L'article de François Hartog explique que l'Histoire, avec un H majuscule, « a servi pendant deux siècles à bâtir le grand récit européen comme épicentre de la civilisation ». Il s'interroge alors sur la place de l'histoire comme lieu de mémoire européen, et soustrait l'histoire à la téléologie pour des histoires, au pluriel et sans H majuscule[6].

Les Europe[modifier | modifier le code]

La deuxième partie, intitulée « Les Europe », est coordonnée par Pierre Monet et Olaf B. Rader[6].

Mémoires-monde[modifier | modifier le code]

La troisième partie, intitulée « Mémoires-monde », est coordonnée par Jakob Vogel. Cette dernière partie s'articule autour de quatre verbes titres des quatre sous-parties : conquérir, imposer, exporter, échanger[6]. Le titre « Mémoires-monde »peut évoquer le concept d'économie-monde de Fernand Braudel. Cette partie dépasse le continentalisme pour proposer une histoire mondiale de l'Europe[1].

Maurice Sartre écrit une entrée sur l'archéologie, qu'il explique être une invention européenne avant de se développer dans le reste du monde. Cependant, l'activité archéologique, même quand elle concerne les populations autochtones colonisées, est souvent pratiquée par des étrangers auxdits lieux. L'auteur s'intéresse en particulier au cas du Proche-Orient, où le nationalisme arabe, réticent à l'idée d'une réhabilitation de l'histoire préislamique de la région, s'oppose à l'archéologie, rattachée à la domination coloniale[5].

Dans un autre des articles, Enzo Traverso étudie l'évolution sémantique du terme « révolution », qui l'a amené à perdre son caractère subversif. Il explique notamment que c'est en Europe que les caractéristiques de l'idée de révolution ont été fixées, y compris pour le reste du monde[5].

L'une des entrées, écrite par Timothy Brook, fait remarquer la présence d'un pot de gingembre chinois dans le tableau La Dame au collier de perles de Johannes Vermeer, détail qui met notamment en évidence le rôle de la Compagnie néerlandaise des Indes orientales[1].

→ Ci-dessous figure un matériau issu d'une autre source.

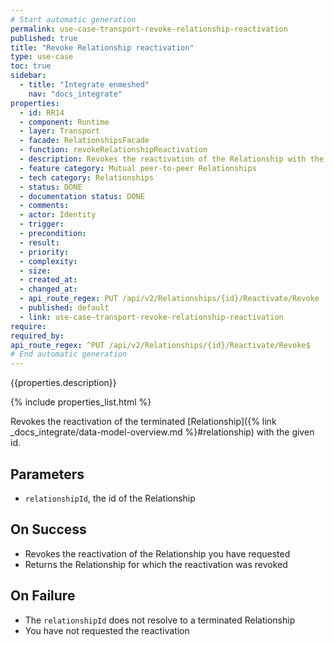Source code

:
 ```yaml
---
# Start automatic generation
permalink: use-case-transport-revoke-relationship-reactivation
published: true
title: "Revoke Relationship reactivation"
type: use-case
toc: true
sidebar:
  - title: "Integrate enmeshed"
    nav: "docs_integrate"
properties:
  - id: RR14
  - component: Runtime
  - layer: Transport
  - facade: RelationshipsFacade
  - function: revokeRelationshipReactivation
  - description: Revokes the reactivation of the Relationship with the given `relationshipId`.
  - feature category: Mutual peer-to-peer Relationships
  - tech category: Relationships
  - status: DONE
  - documentation status: DONE
  - comments:
  - actor: Identity
  - trigger:
  - precondition:
  - result:
  - priority:
  - complexity:
  - size:
  - created_at:
  - changed_at:
  - api_route_regex: PUT /api/v2/Relationships/{id}/Reactivate/Revoke
  - published: default
  - link: use-case-transport-revoke-relationship-reactivation
require:
required_by:
api_route_regex: ^PUT /api/v2/Relationships/{id}/Reactivate/Revoke$
# End automatic generation
---
```


{{properties.description}}

{% include properties_list.html %}

Revokes the reactivation of the terminated [Relationship]({% link _docs_integrate/data-model-overview.md %}#relationship) with the given id.

## Parameters

- `relationshipId`, the id of the Relationship

## On Success

- Revokes the reactivation of the Relationship you have requested
- Returns the Relationship for which the reactivation was revoked

## On Failure

- The `relationshipId` does not resolve to a terminated Relationship
- You have not requested the reactivation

Un article, écrit par Bernhard Rieger, traite l'exemple de la Volkswagen Coccinelle. La « voiture de la Force et de la Joie » (KdF-Wagen) est commandée à Ferdinand Porsche par Adolf Hitler, et est présentée pour la première fois en 1938 à Berlin. Massivement achetée par les Allemands dans les années 1950 et 1960, et c'est aux États-Unis qu'elle obtient son surnom « coccinelle » et est rendue populaire par le film Un amour de Coccinelle de Disney. Si sa vente cesse dans les années 1980 en Europe et aux États-Unis tout en se poursuivant notamment au Mexique, le modèle est relancé en 1997 sous le nom de New Beetle[5].

Caractéristiques[modifier | modifier le code]

L'ouvrage n'est pas structuré chronologiquement ou géographiquement, mais thématiquement. Les différents thèmes sont divers sur leur rapport au temps et à l'espace. Ainsi, certaines entrées s'intéressent à des notions atemporelles, comme le rapport à l'amour, tandis que d'autres traitent de thèmes beaucoup plus localisés, comme le maoïsme, et certaines examinent la place de villes majeures, comme Venise, quand d'autres étudient le rapport au monde, comme avec la colonisation[1].

La particularité de l'ouvrage tient notamment au fait qu'il aborde une histoire certes commune à l'Europe, mais que les différents peuples européens se sont appropriés de diverses façons. Par ailleurs, l'ouvrage préfère une démarche d'exemplarité, recensant des exemples typiques de la mémoire européenne, à une recherche d'exhaustivité, reconnue comme impossible par les auteurs[8].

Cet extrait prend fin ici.